By this point, he'd almost given up on the idea of his having a soulmate—assumed the universe had decided no poor soul deserved to be locked with him for life, and rightly so.

He hisses when he looks up from the mountain of paperwork before him, seeing swaths of red down his arms.

He's been sitting at his desk for hours—there's no way he's managed to spill something.

The stains down his arms would say otherwise.

(Soulmate, his brain whispers.)

But the vast quantities of red—is it blood?Is something wrong with his soulmate?

(What if something happens to them before he ever gets to meet them? He can't do anything to save them.)

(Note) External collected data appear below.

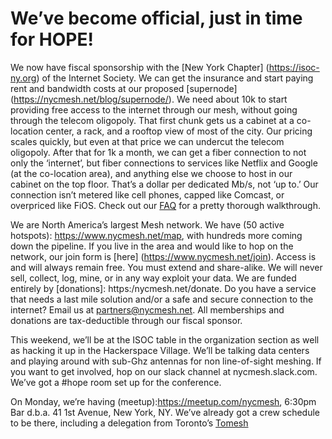 # We’ve become official, just in time for HOPE!

We now have fiscal sponsorship with the [New York Chapter] (https://isoc-ny.org) of the Internet Society. We can get the insurance and start paying rent and bandwidth costs at our proposed [supernode] (https://nycmesh.net/blog/supernode/). We need about 10k to start providing free access to the internet through our mesh, without going through the telecom oligopoly. That first chunk gets us a cabinet at a co-location center, a rack, and a rooftop view of most of the city. Our pricing scales quickly, but even at that price we can undercut the telecom oligopoly. After that for 1k a month, we can get a fiber connection to not only the ‘internet’, but fiber connections to services like Netflix and Google (at the co-location area), and anything else we choose to host in our cabinet on the top floor. That’s a dollar per dedicated Mb/s, not ‘up to.’ Our connection isn’t metered like cell phones, capped like Comcast, or overpriced like FiOS. Check out our [FAQ](https://nycmesh.net/faq) for a pretty thorough walkthrough.

We are North America’s largest Mesh network. We have (50 active hotspots): https://www.nycmesh.net/map, with hundreds more coming down the pipeline. If you live in the area and would like to hop on the network, our join form is [here] (https://www.nycmesh.net/join). Access is and will always remain free. You must extend and share-alike. We will never sell, collect, log, mine, or in any way exploit your data. We are funded entirely by [donations]: https:/nycmesh.net/donate. Do you have a service that needs a last mile solution and/or a safe and secure connection to the internet? Email us at  <partners@nycmesh.net>. All memberships and donations are tax-deductible through our fiscal sponsor. 

This weekend, we’ll be at the ISOC table in the organization section as well as hacking it up in the Hackerspace Village. We’ll be talking data centers and playing around with sub-Ghz antennas for non line-of-sight meshing. If you want to get involved, hop on our slack channel at nycmesh.slack.com. We’ve got a #hope room set up for the conference. 

On Monday, we’re having (meetup):https://meetup.com/nycmesh, 6:30pm  Bar d.b.a.
41 1st Avenue, New York, NY. We’ve already got a crew schedule to be there, including a delegation from Toronto’s [Tomesh](https://tomesh.net/) 





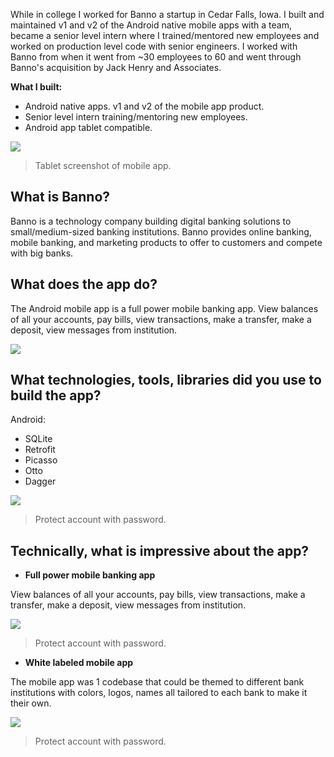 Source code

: While in college I worked for Banno a startup in Cedar Falls, Iowa. I built and maintained v1 and v2 of the Android native mobile apps with a team, became a senior level intern where I trained/mentored new employees and worked on production level code with senior engineers. I worked with Banno from when it went from ~30 employees to 60 and went through Banno's acquisition by Jack Henry and Associates.

**What I built:**

* Android native apps. v1 and v2 of the mobile app product.
* Senior level intern training/mentoring new employees.
* Android app tablet compatible.

![](/img/internships/banno/tablet.jpg)
> Tablet screenshot of mobile app.

## What is Banno?

Banno is a technology company building digital banking solutions to small/medium-sized banking institutions. Banno provides online banking, mobile banking, and marketing products to offer to customers and compete with big banks.

## What does the app do?

The Android mobile app is a full power mobile banking app. View balances of all your accounts, pay bills, view transactions, make a transfer, make a deposit, view messages from institution.

![](/img/internships/banno/dashboard.jpg)

## What technologies, tools, libraries did you use to build the app?

Android:

* SQLite
* Retrofit
* Picasso
* Otto
* Dagger

![](/img/internships/banno/password_protect.jpg)
> Protect account with password.

## Technically, what is impressive about the app?

* **Full power mobile banking app**

View balances of all your accounts, pay bills, view transactions, make a transfer, make a deposit, view messages from institution.

![](/img/internships/banno/transaction_details.jpg)
> Protect account with password.

* **White labeled mobile app**

The mobile app was 1 codebase that could be themed to different bank institutions with colors, logos, names all tailored to each bank to make it their own.

![](/img/internships/banno/transactions.jpg)
> Protect account with password.
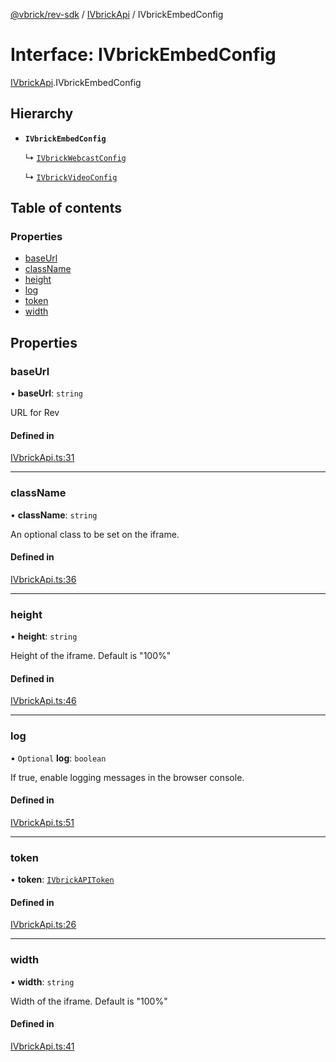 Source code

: [@vbrick/rev-sdk](../README.md) / [IVbrickApi](../modules/IVbrickApi.md) / IVbrickEmbedConfig

# Interface: IVbrickEmbedConfig

[IVbrickApi](../modules/IVbrickApi.md).IVbrickEmbedConfig

## Hierarchy

- **`IVbrickEmbedConfig`**

  ↳ [`IVbrickWebcastConfig`](IVbrickApi.IVbrickWebcastConfig.md)

  ↳ [`IVbrickVideoConfig`](IVbrickApi.IVbrickVideoConfig.md)

## Table of contents

### Properties

- [baseUrl](IVbrickApi.IVbrickEmbedConfig.md#baseurl)
- [className](IVbrickApi.IVbrickEmbedConfig.md#classname)
- [height](IVbrickApi.IVbrickEmbedConfig.md#height)
- [log](IVbrickApi.IVbrickEmbedConfig.md#log)
- [token](IVbrickApi.IVbrickEmbedConfig.md#token)
- [width](IVbrickApi.IVbrickEmbedConfig.md#width)

## Properties

### baseUrl

• **baseUrl**: `string`

URL for Rev

#### Defined in

[IVbrickApi.ts:31](https://github.com/vbrick/rev-sdk-js/blob/d1cd6e7/src/IVbrickApi.ts#L31)

___

### className

• **className**: `string`

An optional class to be set on the iframe.

#### Defined in

[IVbrickApi.ts:36](https://github.com/vbrick/rev-sdk-js/blob/d1cd6e7/src/IVbrickApi.ts#L36)

___

### height

• **height**: `string`

Height of the iframe. Default is "100%"

#### Defined in

[IVbrickApi.ts:46](https://github.com/vbrick/rev-sdk-js/blob/d1cd6e7/src/IVbrickApi.ts#L46)

___

### log

• `Optional` **log**: `boolean`

If true, enable logging messages in the browser console.

#### Defined in

[IVbrickApi.ts:51](https://github.com/vbrick/rev-sdk-js/blob/d1cd6e7/src/IVbrickApi.ts#L51)

___

### token

• **token**: [`IVbrickAPIToken`](IVbrickApi.IVbrickAPIToken.md)

#### Defined in

[IVbrickApi.ts:26](https://github.com/vbrick/rev-sdk-js/blob/d1cd6e7/src/IVbrickApi.ts#L26)

___

### width

• **width**: `string`

Width of the iframe. Default is "100%"

#### Defined in

[IVbrickApi.ts:41](https://github.com/vbrick/rev-sdk-js/blob/d1cd6e7/src/IVbrickApi.ts#L41)
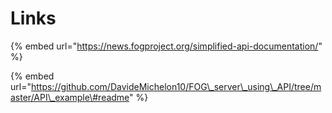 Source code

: # Links

{% embed url="https://news.fogproject.org/simplified-api-documentation/" %}



{% embed url="https://github.com/DavideMichelon10/FOG\_server\_using\_API/tree/master/API\_example\#readme" %}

(Of course, he would fail his soulmate. Just as he has everyone else he's ever loved.)

His rational brain kicks in, mutters that there's no sign of a wound, and besides that,the color is too light—paint, then?

Whatever the case, he has a soulmate. He fumbles for a pen, gasping for air when he realizes he's been holding his breath and staring at the color.

(Afraid to do anything to disturb it would make it all nothing more than a dream.)

Hello!he writes on his bicep, right above the bright splotches, before he can stop himself.

Rhys waits anxiously, doing nothing but staring at his own handwriting for ten minutes, but no reply.

Maybe they're busy?

An hour later, the red trickles into nothingness as his soulmate washes it away—still no reply.

(They're ignoring him, then.)

It's probably for the best—it was cruel of the universe anyway, to tie an innocent soul to his. No one deserves that.

His soulmate will be better off never knowing him.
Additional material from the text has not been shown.